- [EXERCISE] Down to the last line, retype each line of the entries exactly, starting with the one that contains "## Dokumentasi".

EXERCISE INPUT START

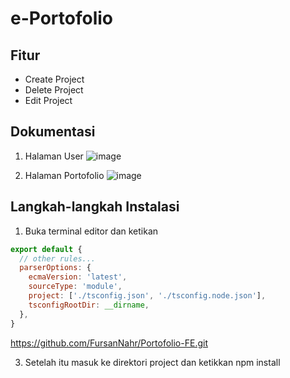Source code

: # e-Portofolio
## Fitur
- Create Project
- Delete Project
- Edit Project

## Dokumentasi
1. Halaman User
![image](https://github.com/user-attachments/assets/7b3d923f-5583-436c-b698-4ff653b9505c)

2. Halaman Portofolio
![image](https://github.com/user-attachments/assets/8c88c64b-bb4e-4ca7-a6ee-91369b5b7ef9)

## Langkah-langkah Instalasi
1. Buka terminal editor dan ketikan
```js
export default {
  // other rules...
  parserOptions: {
    ecmaVersion: 'latest',
    sourceType: 'module',
    project: ['./tsconfig.json', './tsconfig.node.json'],
    tsconfigRootDir: __dirname,
  },
}
```
https://github.com/FursanNahr/Portofolio-FE.git

3. Setelah itu masuk ke direktori project dan ketikkan
npm install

EXERCISE INPUT END

- [TASK ANSWER]
## Dokumentasi
1. Halaman User
![image](https://github.com/user-attachments/assets/7b3d923f-5583-436c-b698-4ff653b9505c)

2. Halaman Portofolio
![image](https://github.com/user-attachments/assets/8c88c64b-bb4e-4ca7-a6ee-91369b5b7ef9)

## Langkah-langkah Instalasi
1. Buka terminal editor dan ketikan
```js
export default {
  // other rules...
  parserOptions: {
    ecmaVersion: 'latest',
    sourceType: 'module',
    project: ['./tsconfig.json', './tsconfig.node.json'],
    tsconfigRootDir: __dirname,
  },
}
```
https://github.com/FursanNahr/Portofolio-FE.git

3. Setelah itu masuk ke direktori project dan ketikkan
npm install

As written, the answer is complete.